■ What is expected
The required output is every entry, printed exactly as written.
──────
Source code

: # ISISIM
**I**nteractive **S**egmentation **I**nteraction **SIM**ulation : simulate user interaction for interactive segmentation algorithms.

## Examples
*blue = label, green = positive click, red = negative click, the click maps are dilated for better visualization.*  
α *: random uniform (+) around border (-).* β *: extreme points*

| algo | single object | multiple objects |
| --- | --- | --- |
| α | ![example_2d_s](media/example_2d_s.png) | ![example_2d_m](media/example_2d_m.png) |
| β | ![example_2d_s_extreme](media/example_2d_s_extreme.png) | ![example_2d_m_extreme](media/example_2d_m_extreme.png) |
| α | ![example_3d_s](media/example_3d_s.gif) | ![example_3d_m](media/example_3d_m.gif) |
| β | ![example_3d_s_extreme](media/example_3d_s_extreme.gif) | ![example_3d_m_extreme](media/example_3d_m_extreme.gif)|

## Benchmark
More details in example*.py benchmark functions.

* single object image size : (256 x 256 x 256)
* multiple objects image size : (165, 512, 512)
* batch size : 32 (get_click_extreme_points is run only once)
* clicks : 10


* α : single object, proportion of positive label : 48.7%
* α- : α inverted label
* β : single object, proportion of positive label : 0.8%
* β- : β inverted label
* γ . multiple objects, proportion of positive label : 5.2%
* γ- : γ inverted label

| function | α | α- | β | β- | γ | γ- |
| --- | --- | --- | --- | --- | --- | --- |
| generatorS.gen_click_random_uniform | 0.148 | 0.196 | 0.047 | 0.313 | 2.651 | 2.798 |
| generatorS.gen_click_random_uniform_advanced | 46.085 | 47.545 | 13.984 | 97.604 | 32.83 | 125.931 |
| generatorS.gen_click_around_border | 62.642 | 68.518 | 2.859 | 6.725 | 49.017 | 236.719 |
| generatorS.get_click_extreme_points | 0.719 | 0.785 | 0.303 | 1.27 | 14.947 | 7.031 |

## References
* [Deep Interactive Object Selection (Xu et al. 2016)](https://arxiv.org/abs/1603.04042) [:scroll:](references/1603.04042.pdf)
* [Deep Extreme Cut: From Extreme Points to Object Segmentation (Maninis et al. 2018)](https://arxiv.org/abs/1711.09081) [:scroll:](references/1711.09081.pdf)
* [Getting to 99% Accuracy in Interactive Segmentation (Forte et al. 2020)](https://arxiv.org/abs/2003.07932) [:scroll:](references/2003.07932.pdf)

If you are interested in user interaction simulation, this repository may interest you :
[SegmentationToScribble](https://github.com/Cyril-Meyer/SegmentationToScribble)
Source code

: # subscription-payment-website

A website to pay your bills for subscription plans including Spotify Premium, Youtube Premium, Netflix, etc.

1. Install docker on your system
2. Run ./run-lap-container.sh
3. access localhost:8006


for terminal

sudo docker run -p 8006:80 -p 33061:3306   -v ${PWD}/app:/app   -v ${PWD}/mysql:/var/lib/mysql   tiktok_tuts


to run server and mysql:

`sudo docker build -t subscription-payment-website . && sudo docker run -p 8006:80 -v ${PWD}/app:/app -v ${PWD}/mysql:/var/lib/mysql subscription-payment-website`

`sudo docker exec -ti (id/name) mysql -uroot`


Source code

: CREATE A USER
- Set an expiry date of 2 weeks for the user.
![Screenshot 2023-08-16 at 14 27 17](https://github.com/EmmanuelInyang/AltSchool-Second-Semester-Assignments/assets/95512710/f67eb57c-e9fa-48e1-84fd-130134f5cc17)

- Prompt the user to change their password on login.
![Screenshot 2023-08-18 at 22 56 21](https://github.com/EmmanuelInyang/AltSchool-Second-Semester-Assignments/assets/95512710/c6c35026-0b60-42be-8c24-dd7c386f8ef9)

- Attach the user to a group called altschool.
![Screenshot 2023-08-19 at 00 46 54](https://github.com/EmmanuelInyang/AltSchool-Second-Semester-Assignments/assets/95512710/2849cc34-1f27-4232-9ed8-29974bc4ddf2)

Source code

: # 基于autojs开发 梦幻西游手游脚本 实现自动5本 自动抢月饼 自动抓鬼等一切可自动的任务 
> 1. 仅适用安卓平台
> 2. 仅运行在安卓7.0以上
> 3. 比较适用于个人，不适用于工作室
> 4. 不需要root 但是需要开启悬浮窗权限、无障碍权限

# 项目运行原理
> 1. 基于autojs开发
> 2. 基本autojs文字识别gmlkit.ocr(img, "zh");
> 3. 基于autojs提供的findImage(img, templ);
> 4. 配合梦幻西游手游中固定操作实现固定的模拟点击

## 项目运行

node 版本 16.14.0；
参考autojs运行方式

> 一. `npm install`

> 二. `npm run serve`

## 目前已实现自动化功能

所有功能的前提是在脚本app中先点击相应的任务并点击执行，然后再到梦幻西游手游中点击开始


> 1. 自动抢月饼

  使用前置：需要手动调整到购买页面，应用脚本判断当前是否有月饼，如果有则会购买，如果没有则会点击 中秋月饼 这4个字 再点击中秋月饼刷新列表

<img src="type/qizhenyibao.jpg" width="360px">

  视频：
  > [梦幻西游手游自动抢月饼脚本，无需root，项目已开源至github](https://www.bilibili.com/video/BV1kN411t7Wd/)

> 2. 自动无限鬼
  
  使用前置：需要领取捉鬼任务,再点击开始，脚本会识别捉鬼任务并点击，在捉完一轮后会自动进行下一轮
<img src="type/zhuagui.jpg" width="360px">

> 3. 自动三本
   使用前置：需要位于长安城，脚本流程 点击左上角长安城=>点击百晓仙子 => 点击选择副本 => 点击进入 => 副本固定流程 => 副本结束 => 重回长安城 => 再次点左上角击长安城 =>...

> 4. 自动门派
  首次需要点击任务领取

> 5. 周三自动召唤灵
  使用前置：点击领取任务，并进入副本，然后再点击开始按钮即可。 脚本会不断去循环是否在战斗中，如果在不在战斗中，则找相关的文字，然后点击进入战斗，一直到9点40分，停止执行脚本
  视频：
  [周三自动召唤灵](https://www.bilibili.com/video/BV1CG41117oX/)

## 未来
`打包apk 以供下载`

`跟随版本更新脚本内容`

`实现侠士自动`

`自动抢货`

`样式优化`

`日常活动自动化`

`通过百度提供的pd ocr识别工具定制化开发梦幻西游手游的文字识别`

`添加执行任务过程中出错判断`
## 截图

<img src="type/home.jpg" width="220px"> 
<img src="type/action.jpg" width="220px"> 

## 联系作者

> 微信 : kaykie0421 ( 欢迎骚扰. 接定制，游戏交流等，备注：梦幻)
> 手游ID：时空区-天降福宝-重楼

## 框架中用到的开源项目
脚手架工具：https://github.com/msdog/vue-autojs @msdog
──────
■ Response area
Source code

: # ISISIM
**I**nteractive **S**egmentation **I**nteraction **SIM**ulation : simulate user interaction for interactive segmentation algorithms.

## Examples
*blue = label, green = positive click, red = negative click, the click maps are dilated for better visualization.*  
α *: random uniform (+) around border (-).* β *: extreme points*

| algo | single object | multiple objects |
| --- | --- | --- |
| α | ![example_2d_s](media/example_2d_s.png) | ![example_2d_m](media/example_2d_m.png) |
| β | ![example_2d_s_extreme](media/example_2d_s_extreme.png) | ![example_2d_m_extreme](media/example_2d_m_extreme.png) |
| α | ![example_3d_s](media/example_3d_s.gif) | ![example_3d_m](media/example_3d_m.gif) |
| β | ![example_3d_s_extreme](media/example_3d_s_extreme.gif) | ![example_3d_m_extreme](media/example_3d_m_extreme.gif)|

## Benchmark
More details in example*.py benchmark functions.

* single object image size : (256 x 256 x 256)
* multiple objects image size : (165, 512, 512)
* batch size : 32 (get_click_extreme_points is run only once)
* clicks : 10


* α : single object, proportion of positive label : 48.7%
* α- : α inverted label
* β : single object, proportion of positive label : 0.8%
* β- : β inverted label
* γ . multiple objects, proportion of positive label : 5.2%
* γ- : γ inverted label

| function | α | α- | β | β- | γ | γ- |
| --- | --- | --- | --- | --- | --- | --- |
| generatorS.gen_click_random_uniform | 0.148 | 0.196 | 0.047 | 0.313 | 2.651 | 2.798 |
| generatorS.gen_click_random_uniform_advanced | 46.085 | 47.545 | 13.984 | 97.604 | 32.83 | 125.931 |
| generatorS.gen_click_around_border | 62.642 | 68.518 | 2.859 | 6.725 | 49.017 | 236.719 |
| generatorS.get_click_extreme_points | 0.719 | 0.785 | 0.303 | 1.27 | 14.947 | 7.031 |

## References
* [Deep Interactive Object Selection (Xu et al. 2016)](https://arxiv.org/abs/1603.04042) [:scroll:](references/1603.04042.pdf)
* [Deep Extreme Cut: From Extreme Points to Object Segmentation (Maninis et al. 2018)](https://arxiv.org/abs/1711.09081) [:scroll:](references/1711.09081.pdf)
* [Getting to 99% Accuracy in Interactive Segmentation (Forte et al. 2020)](https://arxiv.org/abs/2003.07932) [:scroll:](references/2003.07932.pdf)

If you are interested in user interaction simulation, this repository may interest you :
[SegmentationToScribble](https://github.com/Cyril-Meyer/SegmentationToScribble)
Source code

: # subscription-payment-website

A website to pay your bills for subscription plans including Spotify Premium, Youtube Premium, Netflix, etc.

1. Install docker on your system
2. Run ./run-lap-container.sh
3. access localhost:8006


for terminal

sudo docker run -p 8006:80 -p 33061:3306   -v ${PWD}/app:/app   -v ${PWD}/mysql:/var/lib/mysql   tiktok_tuts


to run server and mysql:

`sudo docker build -t subscription-payment-website . && sudo docker run -p 8006:80 -v ${PWD}/app:/app -v ${PWD}/mysql:/var/lib/mysql subscription-payment-website`

`sudo docker exec -ti (id/name) mysql -uroot`


Source code

: CREATE A USER
- Set an expiry date of 2 weeks for the user.
![Screenshot 2023-08-16 at 14 27 17](https://github.com/EmmanuelInyang/AltSchool-Second-Semester-Assignments/assets/95512710/f67eb57c-e9fa-48e1-84fd-130134f5cc17)

- Prompt the user to change their password on login.
![Screenshot 2023-08-18 at 22 56 21](https://github.com/EmmanuelInyang/AltSchool-Second-Semester-Assignments/assets/95512710/c6c35026-0b60-42be-8c24-dd7c386f8ef9)

- Attach the user to a group called altschool.
![Screenshot 2023-08-19 at 00 46 54](https://github.com/EmmanuelInyang/AltSchool-Second-Semester-Assignments/assets/95512710/2849cc34-1f27-4232-9ed8-29974bc4ddf2)

Source code

: # 基于autojs开发 梦幻西游手游脚本 实现自动5本 自动抢月饼 自动抓鬼等一切可自动的任务 
> 1. 仅适用安卓平台
> 2. 仅运行在安卓7.0以上
> 3. 比较适用于个人，不适用于工作室
> 4. 不需要root 但是需要开启悬浮窗权限、无障碍权限

# 项目运行原理
> 1. 基于autojs开发
> 2. 基本autojs文字识别gmlkit.ocr(img, "zh");
> 3. 基于autojs提供的findImage(img, templ);
> 4. 配合梦幻西游手游中固定操作实现固定的模拟点击

## 项目运行

node 版本 16.14.0；
参考autojs运行方式

> 一. `npm install`

> 二. `npm run serve`

## 目前已实现自动化功能

所有功能的前提是在脚本app中先点击相应的任务并点击执行，然后再到梦幻西游手游中点击开始


> 1. 自动抢月饼

  使用前置：需要手动调整到购买页面，应用脚本判断当前是否有月饼，如果有则会购买，如果没有则会点击 中秋月饼 这4个字 再点击中秋月饼刷新列表

<img src="type/qizhenyibao.jpg" width="360px">

  视频：
  > [梦幻西游手游自动抢月饼脚本，无需root，项目已开源至github](https://www.bilibili.com/video/BV1kN411t7Wd/)

> 2. 自动无限鬼
  
  使用前置：需要领取捉鬼任务,再点击开始，脚本会识别捉鬼任务并点击，在捉完一轮后会自动进行下一轮
<img src="type/zhuagui.jpg" width="360px">

> 3. 自动三本
   使用前置：需要位于长安城，脚本流程 点击左上角长安城=>点击百晓仙子 => 点击选择副本 => 点击进入 => 副本固定流程 => 副本结束 => 重回长安城 => 再次点左上角击长安城 =>...

> 4. 自动门派
  首次需要点击任务领取

> 5. 周三自动召唤灵
  使用前置：点击领取任务，并进入副本，然后再点击开始按钮即可。 脚本会不断去循环是否在战斗中，如果在不在战斗中，则找相关的文字，然后点击进入战斗，一直到9点40分，停止执行脚本
  视频：
  [周三自动召唤灵](https://www.bilibili.com/video/BV1CG41117oX/)

## 未来
`打包apk 以供下载`

`跟随版本更新脚本内容`

`实现侠士自动`

`自动抢货`

`样式优化`

`日常活动自动化`

`通过百度提供的pd ocr识别工具定制化开发梦幻西游手游的文字识别`

`添加执行任务过程中出错判断`
## 截图

<img src="type/home.jpg" width="220px"> 
<img src="type/action.jpg" width="220px"> 

## 联系作者

> 微信 : kaykie0421 ( 欢迎骚扰. 接定制，游戏交流等，备注：梦幻)
> 手游ID：时空区-天降福宝-重楼

## 框架中用到的开源项目
脚手架工具：https://github.com/msdog/vue-autojs @msdog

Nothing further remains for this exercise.